Genau diese Anforderung an die Grundwasserganglinien beschreibt die Aufgabenstellung der Data Challenge 2023 im Rahmen eines Hackathon, der jährlich von der Abteilung Wirtschaftsinformatik der Universität Oldenburg (VLBA) unter der Leitung von Professor Jorge Marx Gómez ausgerichtet wird. Die Teilnehmenden lösen in Teams von zwei oder drei Personen innerhalb von zwei Wochen eine datengetriebene Problemstellung aus der Praxis, die in 2023 vom OOWV gestellt wurde. Die Teilnehmenden erhielten Stamm-, Grundwasserstands- und Niederschlagsdaten von ca. 1000 Messstellen von vier der 15 Wasserwerke. Aufgabe war es, einen Algorithmus zu entwickeln, der die oben beschriebene Problemstellung löst. Bewertet wurde die Qualität des Algorithmus mit Hilfe eines strengen Scores, der verschiedene Metriken zur Modellbewertung kombiniert und für 20 vorab manipulierte Ganglinien berechnet wurde.

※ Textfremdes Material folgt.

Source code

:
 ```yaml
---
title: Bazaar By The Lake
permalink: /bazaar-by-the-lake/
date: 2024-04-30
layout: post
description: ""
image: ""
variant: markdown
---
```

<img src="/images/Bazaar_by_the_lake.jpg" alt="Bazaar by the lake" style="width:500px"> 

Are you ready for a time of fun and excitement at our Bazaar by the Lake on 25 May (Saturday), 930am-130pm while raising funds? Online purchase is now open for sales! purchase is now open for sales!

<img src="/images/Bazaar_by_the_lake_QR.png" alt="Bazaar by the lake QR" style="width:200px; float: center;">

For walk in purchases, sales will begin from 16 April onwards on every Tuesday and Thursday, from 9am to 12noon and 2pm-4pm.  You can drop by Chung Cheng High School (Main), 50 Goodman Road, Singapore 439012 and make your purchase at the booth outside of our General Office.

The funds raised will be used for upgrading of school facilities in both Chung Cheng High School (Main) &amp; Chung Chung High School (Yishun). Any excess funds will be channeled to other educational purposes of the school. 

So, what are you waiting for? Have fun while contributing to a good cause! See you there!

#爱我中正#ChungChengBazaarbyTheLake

Dreizehn Teams haben am Ende der zwei Wochen eine Lösung präsentiert. Sie haben jeweils unterschiedliche Herangehensweisen für die automatisierte Zeitreihenkorrektur gewählt, von „einfachen“ Algorithmen über Machine Learning-Ansätze wie Random-Forest Modelle bis hin zu neuronalen Netzen (LSTM-Modelle) oder Kombinationen von verschiedenen Ansätzen für zuvor klassifizierte Typen von Ganglinien. Neun der dreizehn Teams konnten mit Hilfe ihres Algorithmus die Qualität der Daten deutlich verbessern, wobei das beste Team einen Score von 48 von 60 möglichen Punkten erreichen konnte. Der Algorithmus des Siegerteams war in der Lage 98% der Meterfehler (häufigster Fehlertyp) und über 50% der Lücken von bis zu 6 Monaten richtig zu erkennen und den Grundwasserstand bis auf 3cm genau vorherzusagen.

Die Algorithmen können als Prototypen angesehen werden, die nun im nächsten Schritt vom OOWV zu einem Algorithmus vereint werden sollen. Ziel ist es, zukünftig Anomalien in Grundwasserganglinien automatisiert zu erkennen und zu bereinigen und so eine Zeitersparnis gegenüber der bisher durchgeführten visuellen Kontrolle zu erreichen sowie die Datenqualität deutlich zu verbessern. Neben den messbaren Qualitätsverbesserungen konnten die Teams mit ihren Lösungsansätzen auch dazu beitragen, weitere Fragestellungen zu beantworten. So wurden für die Algorithmen z.B. Messstellen mit vergleichbaren Grundwasserganglinien bestimmt oder die Ganglinien wurden in förderbeeinflusste und -unbeeinflusste Ganglinien kategorisiert. Die Data Challenge 2023 war somit für den OOWV ein voller Erfolg.